Research Projects
The current projects focus on developing novel machine-learning algorithms to enhance the quality of data in both static and streaming environments. The assumption of static data is often violated in many real-world applications where data may exist in a streaming format. Data streams arise in many contexts: sensor measurements, machine monitoring, network traffic flows, automated medical diagnosis, and remote sensing.
Outlier/Anomaly Detection
Many applications require being able to decide whether a new observation belongs to the same distribution as existing observations (it is an inlier), or should be considered as different (it is an outlier) for example intrusion detection and fraud detection. The current frameworks in this area face challenges in real-time outlier detection and graph outlier detection. This project agenda puts forth a principled approach for three tasks: (i) A detailed study in outlier detection for real-time and graph data so that other researchers in this area could benefit, (ii) a software package for outlier detection in static and streaming environment, and (iii) a special tool for outlier detection from graph data. The possible applications of outlier detection include fraud detection, network intrusion detection, healthcare anomaly monitoring, predictive maintenance in manufacturing, financial risk analysis, environmental monitoring, and data quality assurance
The rapid growth of generative AI has increased the danger posed by deepfakes, which can mislead audiences, spread misinformation, and erode trust in digital content. This project, Behind the Curtain: Spotting Deepfakes, seeks to develop a comprehensive detection system to identify AI-generated content across text, image, and video formats
Past Projects
Feature Selection
In real-world applications, it is not practical to wait until all features have been generated before feature selection begins. Therefore, many interesting and challenging research questions arise for streaming data: (1) how to select relevant features when feature space is unknown? (2) how to update the feature set as new features are available over time? (3) How can feature relevance be assessed without label information? We are developing methods for streaming feature selection in two settings: (i) supervised, and (ii) unsupervised. In addition, we are designing novel algorithms for static feature selection.
Feature Extraction
With the rapid growth of video data, feature extraction has been a key technology for intelligent video processing in various application domains such as surveillance, automotive systems, and robotics. This project focuses on developing novel algorithms for feature extraction in live-streaming videos. In addition, we are focusing on feature extraction from text data.

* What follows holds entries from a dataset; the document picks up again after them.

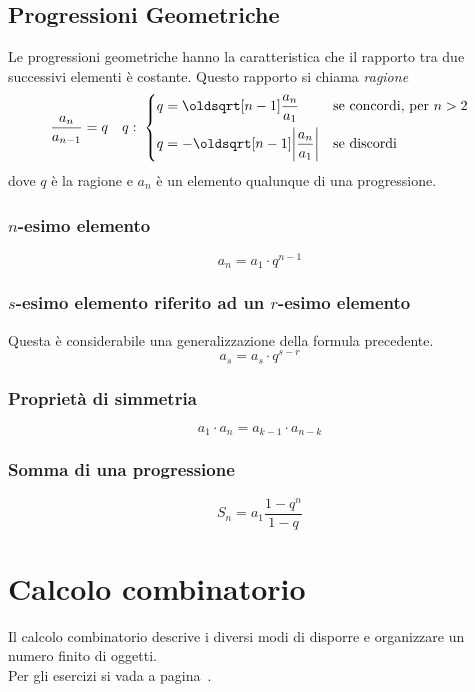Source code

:\subsection{Progressioni Geometriche}
Le progressioni geometriche hanno la caratteristica che il rapporto tra due successivi elementi è
costante. Questo rapporto si chiama \emph{ragione}
\begin{equation*}
  \frac{a_n}{a_{n-1}} = q \quad q:\;\begin{dcases}
    q = \sqrt[n-1]{\frac{a_n}{a_1}} &\text{se concordi, per }n>2\\
    q = -\sqrt[n-1]{\left\lvert\frac{a_n}{a_1}\right\rvert} &\text{se discordi}
  \end{dcases}
\end{equation*}
dove $q$ è la ragione e $a_n$ è un elemento qualunque di una progressione.

\subsubsection{$n$-esimo elemento}
\begin{equation*}
  a_n = a_1\cdot q^{n-1}
\end{equation*}

\subsubsection{$s$-esimo elemento riferito ad un $r$-esimo elemento}
Questa è considerabile una generalizzazione della formula precedente.
\begin{equation*}
  a_s = a_s\cdot q^{s-r}
\end{equation*}

\subsubsection{Proprietà di simmetria}
\begin{equation*}
  a_1\cdot a_n = a_{k-1}\cdot a_{n-k}
\end{equation*}

\subsubsection{Somma di una progressione}
\begin{equation*}
  S_n = a_1\frac{1-q^n}{1-q}
\end{equation*}

\section{Calcolo combinatorio}\label{sec:calccomb}
Il calcolo combinatorio descrive i diversi modi di disporre e organizzare un numero finito di oggetti.
\\Per gli esercizi si vada a pagina~\pageref{ex:calccomb}.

Noise Detection in Supervised Learning
The key ingredient for any machine learning model is data. Along with the continuing development of new technologies, the volume of data collection increases in almost all fields of human endeavor. Lack of data is no longer the problem; lack of effective and efficient methods to prepare, learn, and act on the massive data has become a crucial problem. In this project, we investigate ``Learning from Noisy Data'' which addresses the problem of learning in the presence of noise. We developed three novel techniques to handle noisy data to improve the predictive performance of machine learning models.